▶ [Exercise details] What do the lines say, reproduced word for word, from the first of the entries below through the line bearing "on Commutative $S^2$"?

Segment Open

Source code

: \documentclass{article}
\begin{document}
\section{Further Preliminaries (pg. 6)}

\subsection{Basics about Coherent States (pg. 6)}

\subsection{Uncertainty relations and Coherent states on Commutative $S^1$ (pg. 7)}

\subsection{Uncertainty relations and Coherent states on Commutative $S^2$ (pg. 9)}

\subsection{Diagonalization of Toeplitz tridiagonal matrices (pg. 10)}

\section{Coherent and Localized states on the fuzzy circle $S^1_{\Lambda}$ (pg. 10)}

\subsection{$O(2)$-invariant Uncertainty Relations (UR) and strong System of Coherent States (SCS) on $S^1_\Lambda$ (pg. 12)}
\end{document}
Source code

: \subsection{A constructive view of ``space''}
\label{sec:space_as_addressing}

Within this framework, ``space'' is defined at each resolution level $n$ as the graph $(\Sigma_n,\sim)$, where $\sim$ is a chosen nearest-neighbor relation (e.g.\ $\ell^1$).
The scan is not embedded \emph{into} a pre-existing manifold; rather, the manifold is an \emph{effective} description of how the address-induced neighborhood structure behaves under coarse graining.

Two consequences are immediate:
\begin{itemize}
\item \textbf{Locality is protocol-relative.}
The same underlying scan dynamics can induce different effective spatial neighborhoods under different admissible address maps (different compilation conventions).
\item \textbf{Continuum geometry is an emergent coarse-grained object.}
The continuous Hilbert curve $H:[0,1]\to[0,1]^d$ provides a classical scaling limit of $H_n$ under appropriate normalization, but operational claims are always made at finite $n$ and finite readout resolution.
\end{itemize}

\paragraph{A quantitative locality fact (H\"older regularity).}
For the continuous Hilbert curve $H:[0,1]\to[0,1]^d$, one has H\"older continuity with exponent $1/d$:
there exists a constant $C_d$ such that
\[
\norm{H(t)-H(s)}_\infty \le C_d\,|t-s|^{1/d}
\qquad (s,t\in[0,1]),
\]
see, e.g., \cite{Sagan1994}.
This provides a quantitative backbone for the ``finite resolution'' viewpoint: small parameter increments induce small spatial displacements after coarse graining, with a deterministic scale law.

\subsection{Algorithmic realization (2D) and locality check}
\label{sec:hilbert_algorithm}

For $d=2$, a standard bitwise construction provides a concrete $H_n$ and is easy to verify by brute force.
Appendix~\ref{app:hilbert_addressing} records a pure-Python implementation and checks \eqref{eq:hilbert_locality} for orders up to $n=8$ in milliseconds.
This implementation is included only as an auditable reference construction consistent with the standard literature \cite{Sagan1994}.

Segment Closed

▶ [The completed task]
Source code

: \documentclass{article}
\begin{document}
\section{Further Preliminaries (pg. 6)}

\subsection{Basics about Coherent States (pg. 6)}

\subsection{Uncertainty relations and Coherent states on Commutative $S^1$ (pg. 7)}

\subsection{Uncertainty relations and Coherent states on Commutative $S^2$ (pg. 9)}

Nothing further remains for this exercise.